Records to process:

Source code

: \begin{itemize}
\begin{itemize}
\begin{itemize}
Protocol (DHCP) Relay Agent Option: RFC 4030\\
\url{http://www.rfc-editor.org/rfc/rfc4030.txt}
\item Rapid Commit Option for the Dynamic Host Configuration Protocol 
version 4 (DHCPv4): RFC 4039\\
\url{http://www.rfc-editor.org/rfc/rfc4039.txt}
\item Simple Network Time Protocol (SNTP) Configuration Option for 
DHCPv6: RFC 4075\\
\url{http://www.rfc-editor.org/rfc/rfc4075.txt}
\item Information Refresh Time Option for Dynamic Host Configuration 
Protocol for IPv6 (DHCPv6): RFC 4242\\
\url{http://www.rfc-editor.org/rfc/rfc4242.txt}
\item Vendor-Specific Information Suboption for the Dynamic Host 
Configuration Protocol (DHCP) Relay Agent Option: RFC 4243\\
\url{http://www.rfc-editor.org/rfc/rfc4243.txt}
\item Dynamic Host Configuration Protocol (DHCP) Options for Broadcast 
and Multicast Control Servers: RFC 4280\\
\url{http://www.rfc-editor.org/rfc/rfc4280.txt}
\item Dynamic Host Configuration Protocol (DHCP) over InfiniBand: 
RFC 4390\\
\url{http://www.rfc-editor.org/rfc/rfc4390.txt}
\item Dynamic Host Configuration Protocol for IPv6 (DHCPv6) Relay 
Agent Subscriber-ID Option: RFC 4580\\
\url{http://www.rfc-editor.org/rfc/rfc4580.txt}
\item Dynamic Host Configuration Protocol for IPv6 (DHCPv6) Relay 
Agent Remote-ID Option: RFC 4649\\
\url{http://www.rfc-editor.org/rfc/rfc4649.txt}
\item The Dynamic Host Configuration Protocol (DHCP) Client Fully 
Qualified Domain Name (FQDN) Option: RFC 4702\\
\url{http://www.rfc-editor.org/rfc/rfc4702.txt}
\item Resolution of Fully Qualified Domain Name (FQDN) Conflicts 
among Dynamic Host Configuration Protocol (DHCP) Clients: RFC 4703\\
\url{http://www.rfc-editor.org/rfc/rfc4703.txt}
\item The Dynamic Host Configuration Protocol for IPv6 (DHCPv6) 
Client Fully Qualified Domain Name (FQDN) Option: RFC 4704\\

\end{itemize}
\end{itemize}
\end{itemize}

Work item: Retype exactly, and only, the lines from the line holding "among Dynamic Host" through the last line of the data; both of those lines count.

Response:
among Dynamic Host Configuration Protocol (DHCP) Clients: RFC 4703\\
\url{http://www.rfc-editor.org/rfc/rfc4703.txt}
\item The Dynamic Host Configuration Protocol for IPv6 (DHCPv6) 
Client Fully Qualified Domain Name (FQDN) Option: RFC 4704\\

\end{itemize}
\end{itemize}
\end{itemize}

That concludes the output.